> [Aim of the exercise] Return, from the data below, each line that contains the word "find".
Top of Data
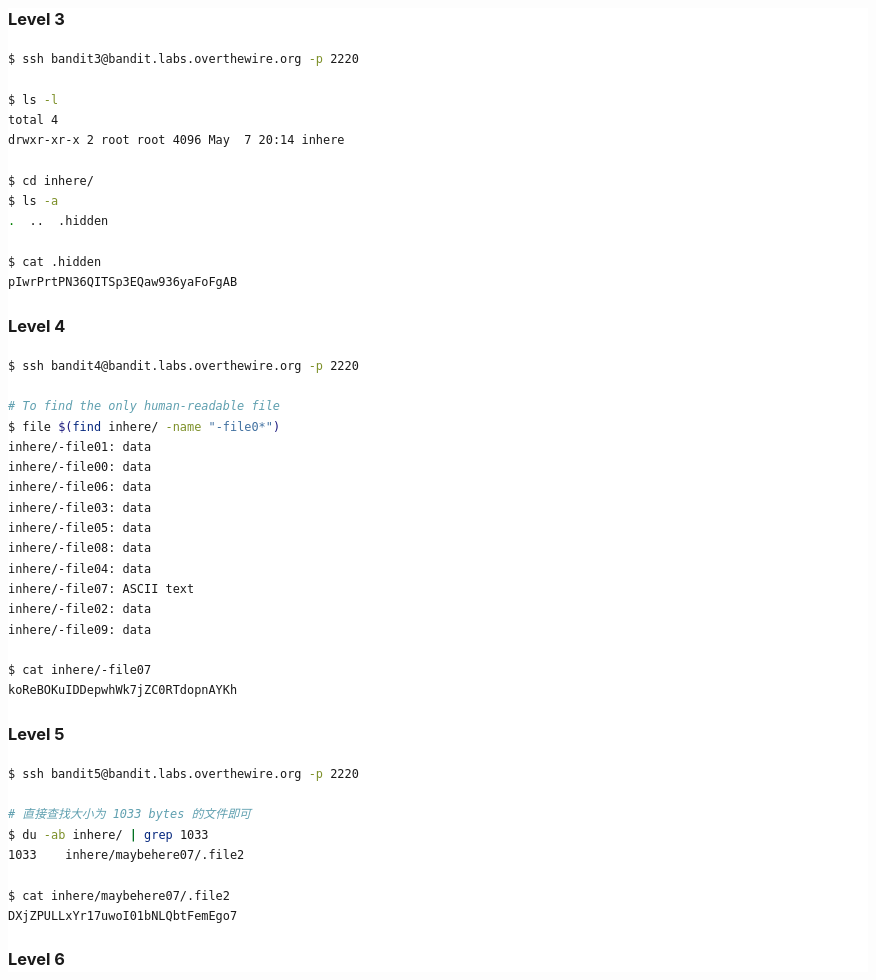 ### Level 3

```bash
$ ssh bandit3@bandit.labs.overthewire.org -p 2220

$ ls -l
total 4
drwxr-xr-x 2 root root 4096 May  7 20:14 inhere

$ cd inhere/
$ ls -a
.  ..  .hidden

$ cat .hidden
pIwrPrtPN36QITSp3EQaw936yaFoFgAB
```

### Level 4

```bash
$ ssh bandit4@bandit.labs.overthewire.org -p 2220

# To find the only human-readable file
$ file $(find inhere/ -name "-file0*")
inhere/-file01: data
inhere/-file00: data
inhere/-file06: data
inhere/-file03: data
inhere/-file05: data
inhere/-file08: data
inhere/-file04: data
inhere/-file07: ASCII text
inhere/-file02: data
inhere/-file09: data

$ cat inhere/-file07
koReBOKuIDDepwhWk7jZC0RTdopnAYKh
```

### Level 5

```bash
$ ssh bandit5@bandit.labs.overthewire.org -p 2220

# 直接查找大小为 1033 bytes 的文件即可
$ du -ab inhere/ | grep 1033
1033    inhere/maybehere07/.file2

$ cat inhere/maybehere07/.file2
DXjZPULLxYr17uwoI01bNLQbtFemEgo7
```

### Level 6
Bottom of Data
> [Solution to this problem]
# To find the only human-readable file
$ file $(find inhere/ -name "-file0*")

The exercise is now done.